Page 71 of Viral Justice

She squinted at him. “Are you trying to be funny?”

“No. This village is old. It’s been inhabited for hundreds of years. There’s a place that they’ve used as a hospital and a school for most of that time. It’s built deep into the rock of the hills and the majority of the rooms haven’t been used since the owner of this house was a boy. This place wasn’t always a small village. At one time, it was a large town on a major trade route.”

“Is anyone using this building now?”

“Nope, there was a cave-in about six months ago. The locals are too afraid of more happening.”

“Are they right to be afraid of more?”

“I don’t know. What I do know is that our host knows a way in that goes around the cave-in.”

“Fabulous,” she muttered. “Sounds like the perfect place to hide out.” The militants weren’t going to have to shoot them—they were going to die of their own stupidity. And from rocks. Lots of heavy rocks.

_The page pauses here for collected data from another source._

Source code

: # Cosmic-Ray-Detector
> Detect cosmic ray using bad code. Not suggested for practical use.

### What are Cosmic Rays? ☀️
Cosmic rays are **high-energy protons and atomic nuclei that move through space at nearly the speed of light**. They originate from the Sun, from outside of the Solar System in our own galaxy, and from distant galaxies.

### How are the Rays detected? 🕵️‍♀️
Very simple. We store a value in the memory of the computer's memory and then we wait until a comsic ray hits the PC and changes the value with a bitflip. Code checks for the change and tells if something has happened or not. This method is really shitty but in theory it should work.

Max moved away toward the hatch.

“Where are you going?”

“To wake the others. We need to see this place before the rest of our family gets here.”

“You go ahead. I’m going to keep watch from here.”

“Good idea.” Max grinned, then disappeared.

The rest of the village was so quiet, she could hear their host talking to Max inside the house. A couple of young voices threaded through the conversation.

Were they going to take the children with them to check out this place that sounded less than safe?

The roof hatch opened again, but this time it wasn’t an adult who came out to lie down next to her. It was Berez.

He stared at her with wide, brown eyes.

Or maybe it was her weapon he was staring at.

The door to the house opened and several figures slipped out. Four adults and one child.

She was going to snarl in Max’s face when she saw him next. Babysitting duty with a high-powered rifle was never a good thing. She’d already killed one man in front of Berez—he didn’t need to see more shit.

She’d probably stunted his growth already.

He inched a little closer, cuddling up to her like a baby chick.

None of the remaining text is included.